WORK ORDER
An exact copy of every record below is what's needed here.

(Source records)
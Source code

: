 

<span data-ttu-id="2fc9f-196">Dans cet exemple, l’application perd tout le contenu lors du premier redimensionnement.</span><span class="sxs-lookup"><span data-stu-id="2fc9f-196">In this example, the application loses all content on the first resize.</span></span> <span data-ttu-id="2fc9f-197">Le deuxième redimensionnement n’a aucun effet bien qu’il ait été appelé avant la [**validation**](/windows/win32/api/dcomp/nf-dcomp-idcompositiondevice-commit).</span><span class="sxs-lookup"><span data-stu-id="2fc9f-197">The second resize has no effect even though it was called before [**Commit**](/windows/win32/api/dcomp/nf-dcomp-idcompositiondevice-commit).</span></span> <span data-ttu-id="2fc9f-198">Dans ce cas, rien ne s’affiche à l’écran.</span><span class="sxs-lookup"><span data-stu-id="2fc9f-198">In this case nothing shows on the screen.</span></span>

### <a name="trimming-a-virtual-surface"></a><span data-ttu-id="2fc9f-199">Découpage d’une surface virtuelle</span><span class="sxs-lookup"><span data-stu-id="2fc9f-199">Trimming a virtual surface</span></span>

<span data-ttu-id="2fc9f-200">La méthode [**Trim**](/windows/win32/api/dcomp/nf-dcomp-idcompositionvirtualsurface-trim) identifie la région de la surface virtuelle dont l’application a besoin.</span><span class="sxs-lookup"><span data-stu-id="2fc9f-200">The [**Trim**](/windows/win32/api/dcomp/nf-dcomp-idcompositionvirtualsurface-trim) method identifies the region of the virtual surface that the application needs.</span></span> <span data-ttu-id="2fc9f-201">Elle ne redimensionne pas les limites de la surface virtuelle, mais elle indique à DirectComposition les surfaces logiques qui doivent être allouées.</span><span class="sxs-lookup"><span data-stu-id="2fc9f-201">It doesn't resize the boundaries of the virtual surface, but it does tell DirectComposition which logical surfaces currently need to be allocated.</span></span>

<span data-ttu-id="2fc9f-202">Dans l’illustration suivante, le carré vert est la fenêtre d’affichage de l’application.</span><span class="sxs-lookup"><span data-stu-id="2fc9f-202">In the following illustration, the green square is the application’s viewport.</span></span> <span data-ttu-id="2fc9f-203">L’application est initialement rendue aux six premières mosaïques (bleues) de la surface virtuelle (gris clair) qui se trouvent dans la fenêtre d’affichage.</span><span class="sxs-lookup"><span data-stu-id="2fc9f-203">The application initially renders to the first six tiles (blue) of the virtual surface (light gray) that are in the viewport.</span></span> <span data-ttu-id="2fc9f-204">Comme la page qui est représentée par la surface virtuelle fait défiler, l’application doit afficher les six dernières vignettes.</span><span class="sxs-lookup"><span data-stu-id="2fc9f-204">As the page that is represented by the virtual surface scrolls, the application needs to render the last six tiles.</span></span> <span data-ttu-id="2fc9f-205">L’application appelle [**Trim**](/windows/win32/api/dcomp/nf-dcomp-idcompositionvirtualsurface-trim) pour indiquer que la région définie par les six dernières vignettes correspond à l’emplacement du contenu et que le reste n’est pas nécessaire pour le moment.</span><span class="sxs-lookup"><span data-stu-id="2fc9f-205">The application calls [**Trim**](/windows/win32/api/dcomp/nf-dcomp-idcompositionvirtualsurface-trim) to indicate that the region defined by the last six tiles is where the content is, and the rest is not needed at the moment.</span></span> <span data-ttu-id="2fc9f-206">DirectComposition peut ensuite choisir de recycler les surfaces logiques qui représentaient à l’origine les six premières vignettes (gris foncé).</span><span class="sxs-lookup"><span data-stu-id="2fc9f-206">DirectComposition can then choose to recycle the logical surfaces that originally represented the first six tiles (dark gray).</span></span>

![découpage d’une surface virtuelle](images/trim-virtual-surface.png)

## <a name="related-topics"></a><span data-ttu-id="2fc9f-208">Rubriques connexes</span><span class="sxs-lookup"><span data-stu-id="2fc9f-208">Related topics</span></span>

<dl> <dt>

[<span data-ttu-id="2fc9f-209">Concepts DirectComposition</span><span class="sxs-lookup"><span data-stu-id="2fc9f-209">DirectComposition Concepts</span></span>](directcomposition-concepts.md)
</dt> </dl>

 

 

RESPONSE TO THE EXERCISE
Source code

: 

<span data-ttu-id="2fc9f-196">Dans cet exemple, l’application perd tout le contenu lors du premier redimensionnement.</span><span class="sxs-lookup"><span data-stu-id="2fc9f-196">In this example, the application loses all content on the first resize.</span></span> <span data-ttu-id="2fc9f-197">Le deuxième redimensionnement n’a aucun effet bien qu’il ait été appelé avant la [**validation**](/windows/win32/api/dcomp/nf-dcomp-idcompositiondevice-commit).</span><span class="sxs-lookup"><span data-stu-id="2fc9f-197">The second resize has no effect even though it was called before [**Commit**](/windows/win32/api/dcomp/nf-dcomp-idcompositiondevice-commit).</span></span> <span data-ttu-id="2fc9f-198">Dans ce cas, rien ne s’affiche à l’écran.</span><span class="sxs-lookup"><span data-stu-id="2fc9f-198">In this case nothing shows on the screen.</span></span>

### <a name="trimming-a-virtual-surface"></a><span data-ttu-id="2fc9f-199">Découpage d’une surface virtuelle</span><span class="sxs-lookup"><span data-stu-id="2fc9f-199">Trimming a virtual surface</span></span>

<span data-ttu-id="2fc9f-200">La méthode [**Trim**](/windows/win32/api/dcomp/nf-dcomp-idcompositionvirtualsurface-trim) identifie la région de la surface virtuelle dont l’application a besoin.</span><span class="sxs-lookup"><span data-stu-id="2fc9f-200">The [**Trim**](/windows/win32/api/dcomp/nf-dcomp-idcompositionvirtualsurface-trim) method identifies the region of the virtual surface that the application needs.</span></span> <span data-ttu-id="2fc9f-201">Elle ne redimensionne pas les limites de la surface virtuelle, mais elle indique à DirectComposition les surfaces logiques qui doivent être allouées.</span><span class="sxs-lookup"><span data-stu-id="2fc9f-201">It doesn't resize the boundaries of the virtual surface, but it does tell DirectComposition which logical surfaces currently need to be allocated.</span></span>

<span data-ttu-id="2fc9f-202">Dans l’illustration suivante, le carré vert est la fenêtre d’affichage de l’application.</span><span class="sxs-lookup"><span data-stu-id="2fc9f-202">In the following illustration, the green square is the application’s viewport.</span></span> <span data-ttu-id="2fc9f-203">L’application est initialement rendue aux six premières mosaïques (bleues) de la surface virtuelle (gris clair) qui se trouvent dans la fenêtre d’affichage.</span><span class="sxs-lookup"><span data-stu-id="2fc9f-203">The application initially renders to the first six tiles (blue) of the virtual surface (light gray) that are in the viewport.</span></span> <span data-ttu-id="2fc9f-204">Comme la page qui est représentée par la surface virtuelle fait défiler, l’application doit afficher les six dernières vignettes.</span><span class="sxs-lookup"><span data-stu-id="2fc9f-204">As the page that is represented by the virtual surface scrolls, the application needs to render the last six tiles.</span></span> <span data-ttu-id="2fc9f-205">L’application appelle [**Trim**](/windows/win32/api/dcomp/nf-dcomp-idcompositionvirtualsurface-trim) pour indiquer que la région définie par les six dernières vignettes correspond à l’emplacement du contenu et que le reste n’est pas nécessaire pour le moment.</span><span class="sxs-lookup"><span data-stu-id="2fc9f-205">The application calls [**Trim**](/windows/win32/api/dcomp/nf-dcomp-idcompositionvirtualsurface-trim) to indicate that the region defined by the last six tiles is where the content is, and the rest is not needed at the moment.</span></span> <span data-ttu-id="2fc9f-206">DirectComposition peut ensuite choisir de recycler les surfaces logiques qui représentaient à l’origine les six premières vignettes (gris foncé).</span><span class="sxs-lookup"><span data-stu-id="2fc9f-206">DirectComposition can then choose to recycle the logical surfaces that originally represented the first six tiles (dark gray).</span></span>

![découpage d’une surface virtuelle](images/trim-virtual-surface.png)

## <a name="related-topics"></a><span data-ttu-id="2fc9f-208">Rubriques connexes</span><span class="sxs-lookup"><span data-stu-id="2fc9f-208">Related topics</span></span>

<dl> <dt>

[<span data-ttu-id="2fc9f-209">Concepts DirectComposition</span><span class="sxs-lookup"><span data-stu-id="2fc9f-209">DirectComposition Concepts</span></span>](directcomposition-concepts.md)
</dt> </dl>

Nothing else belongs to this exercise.